Em dezembro de 2023, do total de 3.463 cargos para delegados de Polícia no Estado de São Paulo, 2.452 estavam ocupados e outros 1.011 vagos. Além disso, são 4.049 escrivães a menos de um total de 8.912 cargos previstos. Faltam, também, 4.288 investigadores, quando deveriam ser 11.957 na ativa, assim como acontece com outros cargos. Os números constam no Defasômetro, instrumento com o qual o sindicato monitora a movimentação de recursos humanos na instituição, seja por aposentadoria, por morte, ou por exoneração.

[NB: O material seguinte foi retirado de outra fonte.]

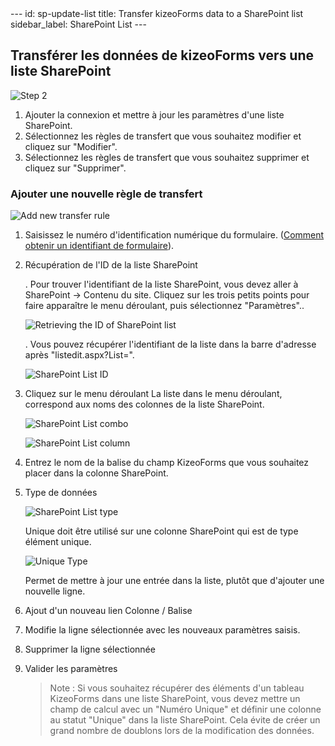 <meta name="robots" content="noindex">
---
id: sp-update-list
title: Transfer kizeoForms data to a SharePoint list
sidebar_label: SharePoint List
---

## Transférer les données de kizeoForms vers une liste SharePoint

![Step 2][list-01]

1. Ajouter la connexion et mettre à jour les paramètres d'une liste SharePoint.
2. Sélectionnez les règles de transfert que vous souhaitez modifier et cliquez sur "Modifier".
3. Sélectionnez les règles de transfert que vous souhaitez supprimer et cliquez sur "Supprimer".

### Ajouter une nouvelle règle de transfert

![Add new transfer rule][list-02]

1. Saisissez le numéro d'identification numérique du formulaire. (<a href="https://www.kizeo-forms.com/fr/obtenir-id-formulaire/" target="_blank">Comment obtenir un identifiant de formulaire</a>).

2. Récupération de l'ID de la liste SharePoint

    . Pour trouver l'identifiant de la liste SharePoint, vous devez aller à SharePoint -> Contenu du site. Cliquez sur les trois petits points pour faire apparaître le menu déroulant, puis sélectionnez "Paramètres"..

    ![Retrieving the ID of SharePoint list][list-03]  

    . Vous pouvez récupérer l'identifiant de la liste dans la barre d'adresse après "listedit.aspx?List=".

    ![SharePoint List ID][list-04]  

3. Cliquez sur le menu déroulant
    La liste dans le menu déroulant, correspond aux noms des colonnes de la liste SharePoint.

    ![SharePoint List combo][list-06]

    ![SharePoint List column][list-05]

4. Entrez le nom de la balise du champ KizeoForms que vous souhaitez placer dans la colonne SharePoint.

5. Type de données

    ![SharePoint List type][list-07]

    Unique doit être utilisé sur une colonne SharePoint qui est de type élément unique.

    ![Unique Type][list-08]

    Permet de mettre à jour une entrée dans la liste, plutôt que d'ajouter une nouvelle ligne.

6. Ajout d'un nouveau lien Colonne / Balise
7. Modifie la ligne sélectionnée avec les nouveaux paramètres saisis.
8. Supprimer la ligne sélectionnée
9. Valider les paramètres
    
    >Note :
    >Si vous souhaitez récupérer des éléments d'un tableau KizeoForms dans une liste SharePoint, vous devez mettre un champ de calcul avec un "Numéro Unique" et définir une colonne au statut "Unique" dans la liste SharePoint. 
    >Cela évite de créer un grand nombre de doublons lors de la modification des données.

<!-- ************************** -->
<!-- ***** Pictures List ****** -->
<!-- ************************** -->

[list-01]: /kizeo-forms-documentations/img/sp/en/list-update-01.png
[list-02]: /kizeo-forms-documentations/img/sp/en/list-update-02.png
[list-03]: /kizeo-forms-documentations/img/sp/en/list-update-03.png
[list-04]: /kizeo-forms-documentations/img/sp/en/list-update-04.png
[list-05]: /kizeo-forms-documentations/img/sp/en/list-update-05.png
[list-06]: /kizeo-forms-documentations/img/sp/en/list-update-06.png
[list-07]: /kizeo-forms-documentations/img/sp/en/list-update-07.png
[list-08]: /kizeo-forms-documentations/img/sp/en/list-update-08.png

Jacqueline lembra que a defasagem é prejudicial, sobretudo porque sem a Polícia Civil bem aparelhada, não há investigação, e sem investigação não há sanção para o crime cometido.

“O quadro reduzido afeta a força de trabalho, compromete o rendimento e sobrecarrega as equipes que estão na ativa, que, por sua vez, sofrem com o estresse e têm a saúde mental abalada. Contratações, portanto, são urgentes e necessárias para aliviar o peso sobre quem está em serviço e, consequentemente, melhorar a segurança”, afirma.

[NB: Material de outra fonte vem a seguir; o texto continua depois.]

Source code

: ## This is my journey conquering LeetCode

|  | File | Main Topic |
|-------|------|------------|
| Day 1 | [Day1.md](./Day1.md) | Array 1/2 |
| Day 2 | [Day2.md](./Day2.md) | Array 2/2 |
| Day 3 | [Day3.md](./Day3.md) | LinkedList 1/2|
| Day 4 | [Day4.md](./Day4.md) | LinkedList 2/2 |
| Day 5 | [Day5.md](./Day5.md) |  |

Salário baixo em relação a outros estados afugenta profissionais

Abaixa remuneração, como também destaca a delegada Jacqueline Valadares, é um dos fatores que agrava o atual déficit na Polícia Civil. “Melhores salários atraem novos profissionais e incentivam os já concursados a se manterem na carreira, trabalhando com mais dedicação para o esclarecimento e o combate efetivo à criminalidade - e sem que a pessoa precise buscar outras fontes de renda, bicos e extras, arriscando, muitas vezes, a vida, e prejudicando os horários de descanso”, alerta a delegada. Apesar do acréscimo médio de 18% no holerite da Polícia Civil, autorizado pelo Estado no segundo semestre de 2023, os delegados de São Paulo começaram 2024 tendo um dos piores salários do país, de acordo com o sindicato.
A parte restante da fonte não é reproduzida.